Trinitapoli, anticamente conosciuta come "Casale de Palia" e "Casale de Fabrica", è situata sulla linea di confine che separa la Terra di Bari, dalla Capitanata, tra le Saline e l'Ofanto, in una delle aree più interessanti, dal punto di vista naturalistico, della Puglia.
     Le sue origini risalgono ai primi secoli dopo il Mille. L'antico borgo si sviluppò attorno alla Chiesa della Santissima Trinità, la quale dipendeva dall'Abbazia della Trinità di Monte Sacro sul Gargano. Nel 1150 fu donata da Maureliano, signore di Salpi, ai benedettini dell'Abbazia della Trinità di Monte Sacro, i quali la ribattezzarono Casale della Trinità. I primi abitanti di Casale Trinità furono le famiglie di Schiavoni emigrati dai prospicienti Balcani, i pastori abruzzesi che vi giungevano per svernare, e gli abitanti dell'antica Salpi, costretti a lasciare la propria città, tormentata da epidemie malariche. Il declino di Salpi, fece sì che nel 1547 il Casale della Trinità divenisse sede dell'Arcipretura, istituzione religiosa chiamata a sopperire la scomparsa della Diocesi salpitana.

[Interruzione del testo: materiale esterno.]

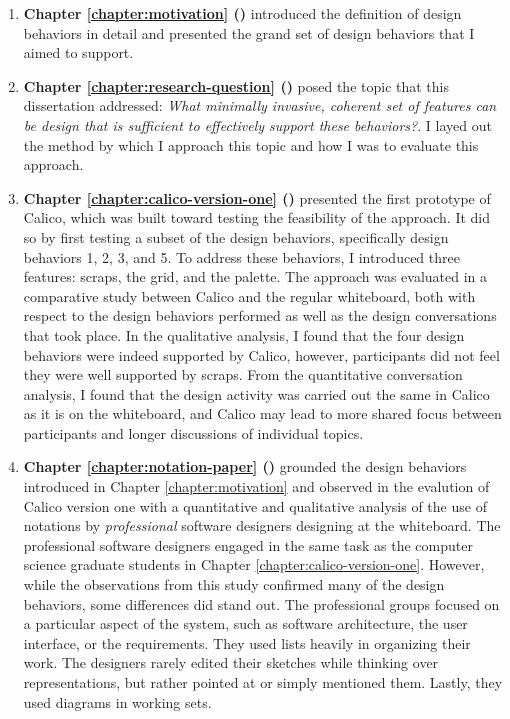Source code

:  \begin{enumerate}

   \item \textbf{Chapter \ref{chapter:motivation} ()} introduced the definition of design behaviors in detail and presented the grand set of design behaviors that I aimed to support. 

   \item \textbf{Chapter \ref{chapter:research-question} ()} posed the topic that this dissertation addressed: \textit{What minimally invasive, coherent set of features can be design that is sufficient to effectively support these behaviors?}. I layed out the method by which I approach this topic and how I was to evaluate this approach.

   \item \textbf{Chapter \ref{chapter:calico-version-one} ()} presented the first prototype of Calico, which was built toward testing the feasibility of the approach. It did so by first testing a subset of the design behaviors, specifically design behaviors 1, 2, 3, and 5. To address these behaviors, I introduced three features: scraps, the grid, and the palette. The approach was evaluated in a comparative study between Calico and the regular whiteboard, both with respect to the design behaviors performed as well as the design conversations that took place. In the qualitative analysis, I found that the four design behaviors were indeed supported by Calico, however, participants did not feel they were well supported by scraps. From the quantitative conversation analysis, I found that the design activity was carried out the same in Calico as it is on the whiteboard, and Calico may lead to more shared focus between participants and longer discussions of individual topics.

   \item \textbf{Chapter \ref{chapter:notation-paper} ()} grounded the design behaviors introduced in Chapter \ref{chapter:motivation} and observed in the evalution of Calico version one with a quantitative and qualitative analysis of the use of notations by \emph{professional} software designers designing at the whiteboard. The professional software designers engaged in the same task as the computer science graduate students in Chapter \ref{chapter:calico-version-one}. However, while the observations from this study confirmed many of the design behaviors, some differences did stand out. The professional groups focused on a particular aspect of the system, such as software architecture, the user interface, or the requirements. They used lists heavily in organizing their work. The designers rarely edited their sketches while thinking over representations, but rather pointed at or simply mentioned them. Lastly, they used diagrams in working sets.


\end{enumerate}
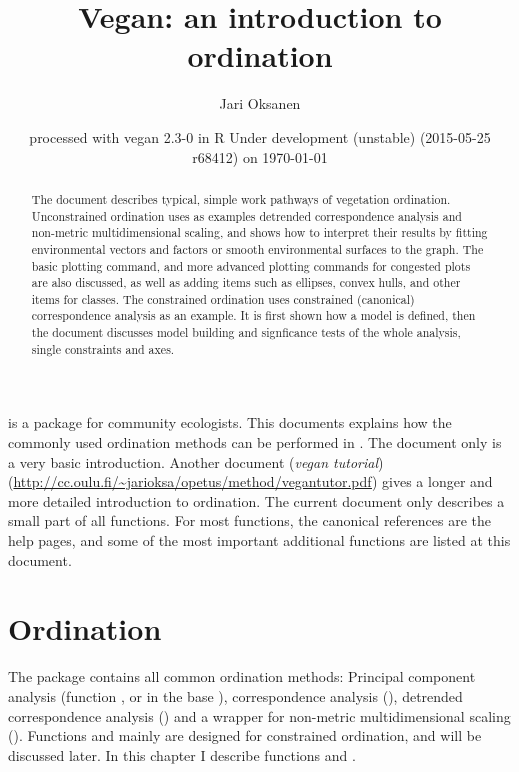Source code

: \documentclass[a4paper,10pt]{article}
\title{Vegan: an introduction to ordination}
\author{Jari Oksanen}
\date{\footnotesize{
  processed with vegan
2.3-0
in R Under development (unstable) (2015-05-25 r68412) on \today}}
\begin{document}
\maketitle
\begin{abstract}
  The document describes typical, simple work pathways of
  vegetation ordination. Unconstrained ordination uses as examples
  detrended correspondence analysis and non-metric multidimensional
  scaling, and shows how to interpret their results by fitting
  environmental vectors and factors or smooth environmental surfaces
  to the graph. The basic plotting command, and more advanced plotting
  commands for congested plots are also discussed, as well as adding
  items such as ellipses, convex hulls, and other items for
  classes. The constrained ordination uses constrained (canonical)
  correspondence analysis as an example. It is first shown how a model
  is defined, then the document discusses model building and
  signficance tests of the whole analysis, single constraints and
  axes.
\end{abstract}
\tableofcontents

\vspace{3ex}
\noindent {} is a package for community ecologists.  This
documents explains how the commonly used ordination methods can be
performed in .  The document only is a very basic
introduction.  Another document (\emph{vegan tutorial})
(\url{http://cc.oulu.fi/~jarioksa/opetus/method/vegantutor.pdf}) gives
a longer and more detailed introduction to ordination.  The
current document only describes a small part of all 
functions.  For most functions, the canonical references are the
 help pages, and some of the most important additional
functions are listed at this document.

\section{Ordination}

The  package contains all common ordination methods:
Principal component analysis (function , or  in
the base ), correspondence analysis (),
detrended correspondence analysis () and a wrapper for
non-metric multidimensional scaling ().  Functions
 and  mainly are designed for constrained
ordination, and will be discussed later.  In this chapter I describe
functions  and .
\end{document}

     Nel 1589, questo piccolo borgo divenne Commenda Magistrale dell'Ordine di Malta. Il dominio dell'Ordine su Casale della Trinità, perdurò fino al 1768.

     Durante il XIX secolo, la città ebbe un rilevante sviluppo economico e demografico. La notevole crescita del paese, fece ritenere non più appropriato l'identificativo "Casale". Così, nel 1863 esso acquisì il nome di Trinitapoli.
     Di particolare interesse, a Trinitapoli, è il Museo Archeologico, ove si può ammirare l'esposizione dell'Ipogeo dei Bronzi, che comprende due antichissime tombe (la Tomba dei Giganti e quella della Signora delle Ambre) risalenti, approssimativamente a 1700-1500 anni prima della nascita di Cristo. Inoltre, appena fuori dal centro abitato, è possibile visitare il parco archeologico dove, gli scavi ancora in corso, hanno portato alla luce, altre antiche sepolture. Durante la seconda guerra mondiale un aviere britannico, John Bradford, identificò centinaia di necropoli sepolte nel Tavoliere foggiano, sfruttando la fotografia aerea. Non v'è dubbio, quindi che l'Ipogeo rappresenti uno degli elementi architettonici più caratterizzanti dell'intera zona.
     Oggi, Trinitapoli si mostra, agli occhi dei propri visitatori, in un tripudio di piccole case bianche, di tanto in tanto, interrotto dalla storica presenza d'antiche e severe abitazioni. Questo paesaggio, che tradisce la natura profondamente rurale di questo piccolo centro, è dominato e amorevolmente custodito, dalla Cupola della Chiesa Madre, la quale sembra intenta a ricordare a ciascuno la genesi religiosa dell'antico Casale.